The Open Data Blend Dataset API is simple and has three types of requests:

  • Catalogue

  • Dataset

  • Data File

All responses are in JSON with the following exceptions:

  • Requests for data files: the backend response is a data file.

  • Requests that result in a pass-through error: the backend response is presented verbatim which could be in XML, for example.

Each request type is described in this section with examples, where applicable.

Request Methods

Unless specified otherwise, requests should be made using the HTTP GET method.

Catalogue

The Catalogue endpoint returns a set of metadata for the published Open Data Blend Datasets.

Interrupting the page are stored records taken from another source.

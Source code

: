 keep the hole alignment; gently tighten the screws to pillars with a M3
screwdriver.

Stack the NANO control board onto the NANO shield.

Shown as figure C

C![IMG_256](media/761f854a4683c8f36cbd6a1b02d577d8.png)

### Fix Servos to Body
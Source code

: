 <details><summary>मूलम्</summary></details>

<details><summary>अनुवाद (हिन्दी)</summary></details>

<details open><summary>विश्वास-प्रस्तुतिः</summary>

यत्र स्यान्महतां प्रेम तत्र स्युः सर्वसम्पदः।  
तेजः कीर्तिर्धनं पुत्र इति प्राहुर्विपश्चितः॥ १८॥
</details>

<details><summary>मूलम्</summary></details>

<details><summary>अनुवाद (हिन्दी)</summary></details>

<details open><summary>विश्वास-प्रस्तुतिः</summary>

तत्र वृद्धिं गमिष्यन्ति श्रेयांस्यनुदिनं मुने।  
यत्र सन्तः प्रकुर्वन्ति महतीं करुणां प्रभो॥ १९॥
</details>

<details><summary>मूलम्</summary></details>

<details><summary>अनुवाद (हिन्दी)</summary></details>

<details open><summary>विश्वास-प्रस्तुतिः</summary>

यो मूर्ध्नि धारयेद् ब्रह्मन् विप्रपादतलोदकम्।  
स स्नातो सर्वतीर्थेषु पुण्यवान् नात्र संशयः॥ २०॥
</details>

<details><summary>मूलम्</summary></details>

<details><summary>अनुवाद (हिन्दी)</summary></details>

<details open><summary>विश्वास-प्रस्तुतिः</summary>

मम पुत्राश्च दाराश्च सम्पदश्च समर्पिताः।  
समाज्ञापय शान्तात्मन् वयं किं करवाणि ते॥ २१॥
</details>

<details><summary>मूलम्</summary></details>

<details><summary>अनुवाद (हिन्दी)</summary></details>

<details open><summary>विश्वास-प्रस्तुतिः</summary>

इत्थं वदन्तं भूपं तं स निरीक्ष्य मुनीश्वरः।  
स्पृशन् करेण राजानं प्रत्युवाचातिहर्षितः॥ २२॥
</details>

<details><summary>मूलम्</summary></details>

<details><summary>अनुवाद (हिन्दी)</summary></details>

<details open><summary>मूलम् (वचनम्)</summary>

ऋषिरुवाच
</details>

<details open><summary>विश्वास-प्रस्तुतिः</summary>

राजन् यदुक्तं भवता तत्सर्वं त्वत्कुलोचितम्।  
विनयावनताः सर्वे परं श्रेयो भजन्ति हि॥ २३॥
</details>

The request can be made using any of three endpoints.

Non-versioned Endpoint

https://packages.opendatablend.io

The non-versioned endpoint is provided for convenience and will always point to the latest versioned endpoint of the Open Data Blend Dataset API. We recommend that you use the standard or Frictionless Data Specification endpoint for any production use. This will ensure that your code is not repointed to a new versioned endpoint if one is introduced in the future.

https://packages.opendatablend.io/v1

https://packages.opendatablend.io/v1/open-data-blend-catalogue/datapackage.json

Response Example

All variants of the Open Data Blend Catalogue endpoint will return the same JSON response.

{
"profile": "data-package-catalog",
"name": "open-data-blend-catalogue",
"title": "Open Data Blend Catalogue",
"description": "A catalogue of the released Open Data Blend Packages",
"terms_of_service": "https://www.opendatablend.io/terms",
"updated": "2020-11-18T15:45:31Z",
"contributors": [
{
"title": "Open Data Blend Team (Nimble Learn Ltd)",
"path": "https://www.opendatablend.io",
"role": "author"
}
],
"resources": [
{
"name": "open-data-blend-anonymised-mot",
"path": "https://packages.opendatablend.io/v1/open-data-blend-anonymised-mot/datapackage.json",
"title": "Anonymised MOT",
"description": "MOT tests and results since the MOT system was computerised in 2005",
"updated": "2020-10-19T08:17:52Z",
"is_beta": true,
"format": "json",
"image": "https://packages.opendatablend.io/image/automotive.svg",
"theme": {
"name": "automotive",
"title": "Automotive",
"image": "https://packages.opendatablend.io/image/automotive.svg"
},
"blend_classes": [
{
"name": "class-1",
"title": "Class I",
"image": "https://packages.opendatablend.io/image/class-1.svg",
"description": "Carefully structured and optimised for data analytics"
},
{
"name": "class-2",
"title": "Class II",
"image": "https://packages.opendatablend.io/image/class-2.svg",
"description": "Cleansed and enriched using domain knowledge"
},
{
"name": "class-3",
"title": "Class III",
"image": "https://packages.opendatablend.io/image/class-3.svg",
"description": "Supports drilling across with one or more other blends"
}
],
"resource_group_count": 37,
"resource_count": 148
},
{
"name": "open-data-blend-date",
"path": "https://packages.opendatablend.io/v1/open-data-blend-date/datapackage.json",
"title": "Date",
"description": "A collection of sequential dates with several levels of roll-up",
"updated": "2020-10-19T08:17:52Z",
"is_beta": false,
"format": "json",
"image": "https://packages.opendatablend.io/image/temporal.svg",
"theme": {
"name": "temporal",
"title": "Temporal",
"image": "https://packages.opendatablend.io/image/temporal.svg"
},
"blend_classes": [
{
"name": "class-1",
"title": "Class I",
"image": "https://packages.opendatablend.io/image/class-1.svg",
"description": "Carefully structured and optimised for data analytics"
},
{
"name": "class-3",
"title": "Class III",
"image": "https://packages.opendatablend.io/image/class-3.svg",
"description": "Supports drilling across with one or more other blends"
}
],
"resource_group_count": 1,
"resource_count": 4
}
]
}

Metadata Definitions

Open Data Blend Catalogue metadata is split into two main parts:

  • Package Properties: The collection of properties at the root level that describe the catalogue.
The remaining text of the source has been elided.